*** Opening Raw data ***
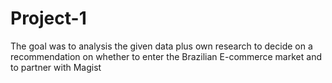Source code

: # Project-1
The goal was to analysis the given data plus own research to decide on a recommendation on whether to enter the Brazilian E-commerce market and to partner with Magist
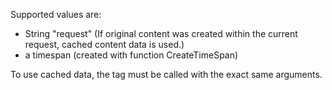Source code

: Supported values are:

- String "request" (If original content was created within the current request, cached content data is used.)
- a timespan (created with function CreateTimeSpan)

To use cached data, the tag must be called with the exact same arguments.
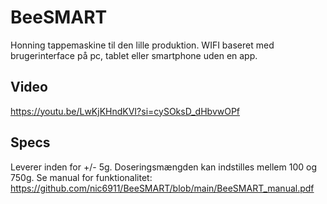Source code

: # BeeSMART
Honning tappemaskine til den lille produktion.
WIFI baseret med brugerinterface på pc, tablet eller smartphone uden en app.

## Video
https://youtu.be/LwKjKHndKVI?si=cySOksD_dHbvwOPf

## Specs
Leverer inden for +/- 5g. Doseringsmængden kan indstilles mellem 100 og 750g.
Se manual for funktionalitet: https://github.com/nic6911/BeeSMART/blob/main/BeeSMART_manual.pdf
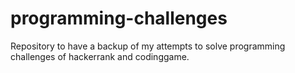 # programming-challenges

Repository to have a backup of my attempts to solve programming challenges of hackerrank and codinggame.
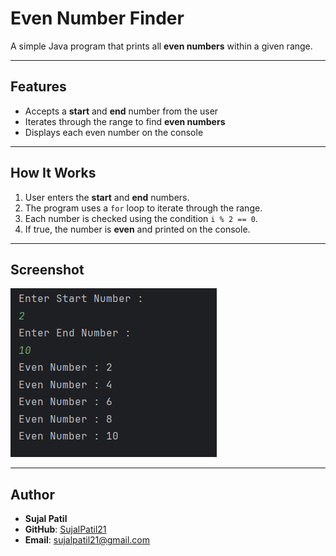 # Even Number Finder

A simple Java program that prints all **even numbers** within a given range.

---

## Features
- Accepts a **start** and **end** number from the user  
- Iterates through the range to find **even numbers**  
- Displays each even number on the console  

---

## How It Works
1. User enters the **start** and **end** numbers.  
2. The program uses a `for` loop to iterate through the range.  
3. Each number is checked using the condition `i % 2 == 0`.  
4. If true, the number is **even** and printed on the console.  

---

## Screenshot
![Program Output](Output.png)

---

## Author
- **Sujal Patil**  
- **GitHub**: [SujalPatil21](https://github.com/SujalPatil21)  
- **Email**: sujalpatil21@gmail.com  
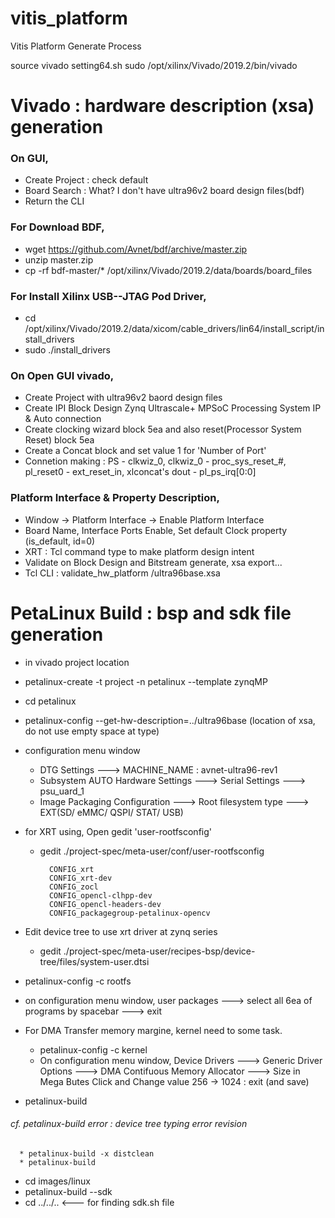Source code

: # vitis_platform
Vitis Platform Generate Process


source vivado setting64.sh
sudo /opt/xilinx/Vivado/2019.2/bin/vivado

# Vivado : hardware description (xsa) generation

### On GUI,
  - Create Project : check default 
  - Board Search : What? I don't have ultra96v2 board design files(bdf)
  - Return the CLI

### For Download BDF,
  - wget https://github.com/Avnet/bdf/archive/master.zip
  - unzip master.zip
  - cp -rf bdf-master/* /opt/xilinx/Vivado/2019.2/data/boards/board_files
  
### For Install Xilinx USB--JTAG Pod Driver,
  - cd /opt/xilinx/Vivado/2019.2/data/xicom/cable_drivers/lin64/install_script/install_drivers
  - sudo ./install_drivers
  
### On Open GUI vivado, 
  - Create Project with ultra96v2 baord design files
  - Create IPI Block Design Zynq Ultrascale+ MPSoC Processing System IP & Auto connection
  - Create clocking wizard block 5ea and also reset(Processor System Reset) block 5ea 
  - Create a Concat block and set value 1 for 'Number of Port'
  - Connetion making : 
      PS - clkwiz_0, 
      clkwiz_0 - proc_sys_reset_#, 
      pl_reset0 - ext_reset_in, 
      xlconcat's dout - pl_ps_irq[0:0]

### Platform Interface & Property Description,
  - Window -> Platform Interface -> Enable Platform Interface
  - Board Name, Interface Ports Enable, Set default Clock property (is_default, id=0)
  - XRT : Tcl command type to make platform design intent
  - Validate on Block Design and Bitstream generate, xsa export...
  - Tcl CLI : validate_hw_platform <Write Path> /ultra96base.xsa
  
  
  
# PetaLinux Build : bsp and sdk file generation
  - in vivado project location
  - petalinux-create -t project -n petalinux --template zynqMP
  - cd petalinux
  - petalinux-config --get-hw-description=../ultra96base (location of xsa, do not use empty space at type)
  - configuration menu window
      * DTG Settings ---> MACHINE_NAME : avnet-ultra96-rev1
      * Subsystem AUTO Hardware Settings ---> Serial Settings ---> psu_uard_1
      * Image Packaging Configuration ---> Root filesystem type ---> EXT(SD/ eMMC/ QSPI/ STAT/ USB)
      
  - for XRT using, Open gedit 'user-rootfsconfig'
      * gedit ./project-spec/meta-user/conf/user-rootfsconfig
      
              CONFIG_xrt
              CONFIG_xrt-dev
              CONFIG_zocl
              CONFIG_opencl-clhpp-dev
              CONFIG_opencl-headers-dev
              CONFIG_packagegroup-petalinux-opencv
              
  - Edit device tree to use xrt driver at zynq series
      * gedit ./project-spec/meta-user/recipes-bsp/device-tree/files/system-user.dtsi
  - petalinux-config -c rootfs
  - on configuration menu window, user packages ---> select all 6ea of programs by spacebar ---> exit
  - For DMA Transfer memory margine, kernel need to some task.
      * petalinux-config -c kernel
      * On configuration menu window, 
            Device Drivers ---> Generic Driver Options ---> 
            DMA Contifuous Memory Allocator ---> Size in Mega Butes 
            Click and Change value 256 -> 1024 : exit (and save)
  - petalinux-build
  
  ###### cf. petalinux-build error : device tree typing error revision
      * petalinux-build -x distclean
      * petalinux-build

  
  - cd images/linux
  - petalinux-build --sdk
  - cd ../../..   <--- for finding sdk.sh file
  
  
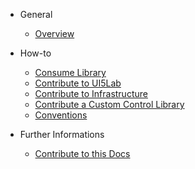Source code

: * General

  * [Overview](general/overview.md)

* How-to

  * [Consume Library](how_to/consume_library.md)
  * [Contribute to UI5Lab](how_to/contribute_ui5lab.md)
  * [Contribute to Infrastructure](how_to/contribute_infrastructure.md)
  * [Contribute a Custom Control Library](how_to/contribute_custom_control_library.md)
  * [Conventions](how_to/conventions.md)

* Further Informations

  * [Contribute to this Docs](further_informations/contribute_docs.md)
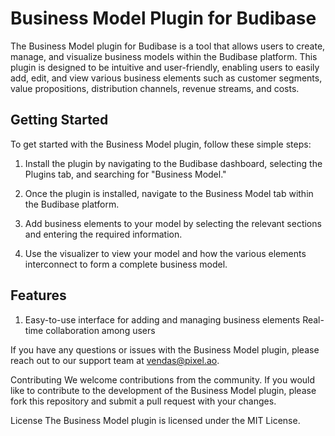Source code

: # Business Model Plugin for Budibase
The Business Model plugin for Budibase is a tool that allows users to create, manage, and visualize business models within the Budibase platform. This plugin is designed to be intuitive and user-friendly, enabling users to easily add, edit, and view various business elements such as customer segments, value propositions, distribution channels, revenue streams, and costs.

## Getting Started
To get started with the Business Model plugin, follow these simple steps:

1. Install the plugin by navigating to the Budibase dashboard, selecting the Plugins tab, and  searching for "Business Model."

2. Once the plugin is installed, navigate to the Business Model tab within the Budibase platform.
3. Add business elements to your model by selecting the relevant sections and entering the required information.

4. Use the visualizer to view your model and how the various elements interconnect to form a complete business model.

## Features

1. Easy-to-use interface for adding and managing business elements
Real-time collaboration among users

If you have any questions or issues with the Business Model plugin, please reach out to our support team at vendas@pixel.ao.

Contributing
We welcome contributions from the community. If you would like to contribute to the development of the Business Model plugin, please fork this repository and submit a pull request with your changes.

License
The Business Model plugin is licensed under the MIT License.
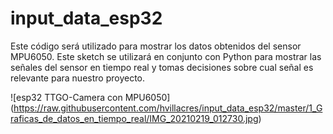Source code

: # input_data_esp32
Este código será utilizado para mostrar los datos obtenidos del sensor MPU6050. Este sketch se utilizará en conjunto con Python para mostrar las señales del sensor en tiempo real y tomas decisiones sobre cual señal es relevante para nuestro proyecto.

![esp32 TTGO-Camera con MPU6050]
(https://raw.githubusercontent.com/hvillacres/input_data_esp32/master/1_Graficas_de_datos_en_tiempo_real/IMG_20210219_012730.jpg)
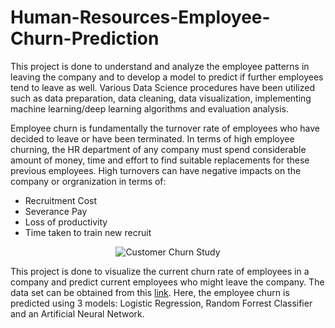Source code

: # Human-Resources-Employee-Churn-Prediction
This project is done to understand and analyze the employee patterns in leaving the company and to develop a model to predict if further employees tend to leave as well. Various Data Science procedures have been utilized such as data preparation, data cleaning, data visualization, implementing machine learning/deep learning algorithms and evaluation analysis.

Employee churn is fundamentally the turnover rate of employees who have decided to leave or have been terminated. In terms of high employee churning, the HR department of any company must spend considerable amount of money, time and effort to find suitable replacements for these previous employees. High turnovers can have negative impacts on the company or orgranization in terms of:
*  Recruitment Cost
*  Severance Pay
*  Loss of productivity
*  Time taken to train new recruit
<p align="center">
   <img alt="Customer Churn Study" title="Employee Churn Visual" src="https://s16353.pcdn.co/wp-content/uploads/2018/06/Churn.png">
</p>

This project is done to visualize the current churn rate of employees in a company and predict current employees who might leave the company. The data set can be obtained from this [link](https://www.kaggle.com/pavansubhasht/ibm-hr-analytics-attrition-dataset). Here, the employee churn is predicted using 3 models: Logistic Regression, Random Forrest Classifier and an Artificial Neural Network.
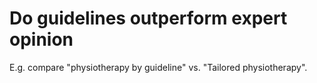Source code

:# Do guidelines outperform expert opinion
E.g. compare "physiotherapy by guideline" vs. "Tailored physiotherapy".

<!-- #p1 #service -->

<!-- {BearID:2D0D4680-4A97-4FA2-B62D-E57D20E88BAD-8095-000000BEF694F520} -->
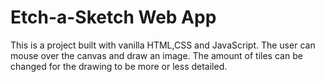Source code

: # Etch-a-Sketch Web App
This is a project built with vanilla HTML,CSS and JavaScript. The user can mouse over the canvas and draw an image. The amount of tiles can be changed for the drawing to be more or less detailed.
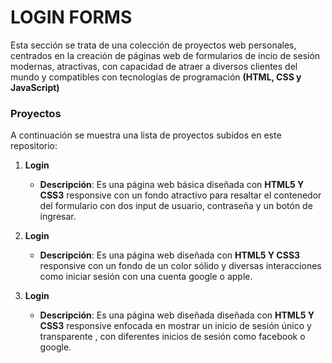 # LOGIN FORMS

Esta sección se trata de una colección de proyectos web personales, centrados en la creación de páginas web de formularios de incio de sesión modernas, atractivas, con capacidad de atraer a diversos clientes del mundo y
compatibles con tecnologías de programación **(HTML, CSS y JavaScript)**

### Proyectos

A continuación se muestra una lista de proyectos subidos en este repositorio:

1. **Login**

   - **Descripción**: Es una página web básica diseñada con **HTML5 Y CSS3** responsive con un fondo atractivo para resaltar el contenedor del formulario con dos input de usuario, contraseña y un botón de ingresar.

2. **Login**

   - **Descripción**: Es una página web diseñada con **HTML5 Y CSS3** responsive con un fondo de un color sólido y diversas interacciones como iniciar sesión con una cuenta google o apple.

3. **Login**

   - **Descripción**: Es una página web diseñada diseñada con **HTML5 Y CSS3** responsive enfocada en mostrar un inicio de sesión único y transparente , con diferentes inicios de sesión como facebook o google.
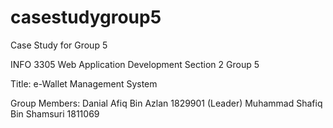 # casestudygroup5
Case Study for Group 5

INFO 3305 Web Application Development
Section 2
Group 5

Title: e-Wallet Management System

Group Members:
Danial Afiq Bin Azlan 1829901 (Leader)
Muhammad Shafiq Bin Shamsuri 1811069
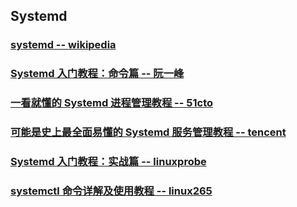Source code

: ## Systemd

### [systemd -- wikipedia](https://en.wikipedia.org/wiki/Systemd)

### [Systemd 入门教程：命令篇 -- 阮一峰 ](https://www.ruanyifeng.com/blog/2016/03/systemd-tutorial-commands.html)

### [一看就懂的 Systemd 进程管理教程 -- 51cto](https://www.51cto.com/article/672265.html)

### [可能是史上最全面易懂的 Systemd 服务管理教程 -- tencent](https://cloud.tencent.com/developer/article/1516125)

### [Systemd 入门教程：实战篇 -- linuxprobe](https://www.linuxprobe.com/systemd-bestry-artikel.html)

### [systemctl 命令详解及使用教程 -- linux265](https://linux265.com/news/3385.html)



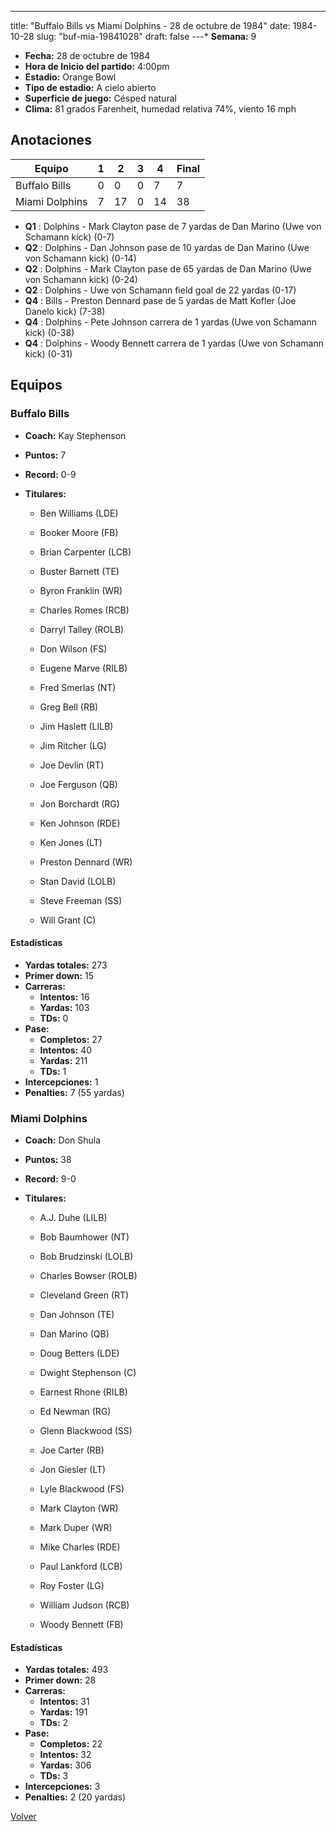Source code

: ---
title: "Buffalo Bills vs Miami Dolphins - 28 de octubre de 1984"
date: 1984-10-28
slug: "buf-mia-19841028"
draft: false
---* **Semana:** 9
* **Fecha:** 28 de octubre de 1984
* **Hora de Inicio del partido:** 4:00pm
* **Estadio:** Orange Bowl
* **Tipo de estadio:** A cielo abierto
* **Superficie de juego:** Césped natural
* **Clima:** 81 grados Farenheit, humedad relativa 74%, viento 16 mph




## Anotaciones
| Equipo | 1 | 2 | 3 | 4 | Final |
|--------|---|---|---|---|-------|
| Buffalo Bills  | 0 | 0 | 0 | 7  | 7 |
| Miami Dolphins  | 7 | 17 | 0 | 14  | 38 |
* **Q1** : Dolphins - Mark Clayton pase de 7 yardas de Dan Marino (Uwe von Schamann kick) (0-7)
* **Q2** : Dolphins - Dan Johnson pase de 10 yardas de Dan Marino (Uwe von Schamann kick) (0-14)
* **Q2** : Dolphins - Mark Clayton pase de 65 yardas de Dan Marino (Uwe von Schamann kick) (0-24)
* **Q2** : Dolphins - Uwe von Schamann field goal de 22 yardas (0-17)
* **Q4** : Bills - Preston Dennard pase de 5 yardas de Matt Kofler (Joe Danelo kick) (7-38)
* **Q4** : Dolphins - Pete Johnson carrera de 1 yardas (Uwe von Schamann kick) (0-38)
* **Q4** : Dolphins - Woody Bennett carrera de 1 yardas (Uwe von Schamann kick) (0-31)


## Equipos


### Buffalo Bills
* **Coach:** Kay Stephenson
* **Puntos:** 7
* **Record:** 0-9
* **Titulares:** 

  * Ben Williams (LDE) 

  * Booker Moore (FB) 

  * Brian Carpenter (LCB) 

  * Buster Barnett (TE) 

  * Byron Franklin (WR) 

  * Charles Romes (RCB) 

  * Darryl Talley (ROLB) 

  * Don Wilson (FS) 

  * Eugene Marve (RILB) 

  * Fred Smerlas (NT) 

  * Greg Bell (RB) 

  * Jim Haslett (LILB) 

  * Jim Ritcher (LG) 

  * Joe Devlin (RT) 

  * Joe Ferguson (QB) 

  * Jon Borchardt (RG) 

  * Ken Johnson (RDE) 

  * Ken Jones (LT) 

  * Preston Dennard (WR) 

  * Stan David (LOLB) 

  * Steve Freeman (SS) 

  * Will Grant (C) 

#### Estadísticas
* **Yardas totales:** 273
* **Primer down:** 15
* **Carreras:**
  * **Intentos:** 16
  * **Yardas:** 103
  * **TDs:** 0
* **Pase:**
  * **Completos:** 27
  * **Intentos:** 40
  * **Yardas:** 211
  * **TDs:** 1
* **Intercepciones:** 1
* **Penalties:** 7 (55 yardas)

### Miami Dolphins
* **Coach:** Don Shula
* **Puntos:** 38
* **Record:** 9-0
* **Titulares:** 

  * A.J. Duhe (LILB) 

  * Bob Baumhower (NT) 

  * Bob Brudzinski (LOLB) 

  * Charles Bowser (ROLB) 

  * Cleveland Green (RT) 

  * Dan Johnson (TE) 

  * Dan Marino (QB) 

  * Doug Betters (LDE) 

  * Dwight Stephenson (C) 

  * Earnest Rhone (RILB) 

  * Ed Newman (RG) 

  * Glenn Blackwood (SS) 

  * Joe Carter (RB) 

  * Jon Giesler (LT) 

  * Lyle Blackwood (FS) 

  * Mark Clayton (WR) 

  * Mark Duper (WR) 

  * Mike Charles (RDE) 

  * Paul Lankford (LCB) 

  * Roy Foster (LG) 

  * William Judson (RCB) 

  * Woody Bennett (FB) 

#### Estadísticas
* **Yardas totales:** 493
* **Primer down:** 28
* **Carreras:**
  * **Intentos:** 31
  * **Yardas:** 191
  * **TDs:** 2
* **Pase:**
  * **Completos:** 22
  * **Intentos:** 32
  * **Yardas:** 306
  * **TDs:** 3
* **Intercepciones:** 3
* **Penalties:** 2 (20 yardas)


[Volver](/historia/1984)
*** Closing Raw data ***
(How to complete this task): Each line holding "have" in the records should be copied out.

(Solution):
Repository to have a backup of my attempts to solve programming challenges of hackerrank and codinggame.
  - Board Search : What? I don't have ultra96v2 board design files(bdf)
If you have any questions or issues with the Business Model plugin, please reach out to our support team at vendas@pixel.ao.
This project is done to understand and analyze the employee patterns in leaving the company and to develop a model to predict if further employees tend to leave as well. Various Data Science procedures have been utilized such as data preparation, data cleaning, data visualization, implementing machine learning/deep learning algorithms and evaluation analysis.
Employee churn is fundamentally the turnover rate of employees who have decided to leave or have been terminated. In terms of high employee churning, the HR department of any company must spend considerable amount of money, time and effort to find suitable replacements for these previous employees. High turnovers can have negative impacts on the company or orgranization in terms of:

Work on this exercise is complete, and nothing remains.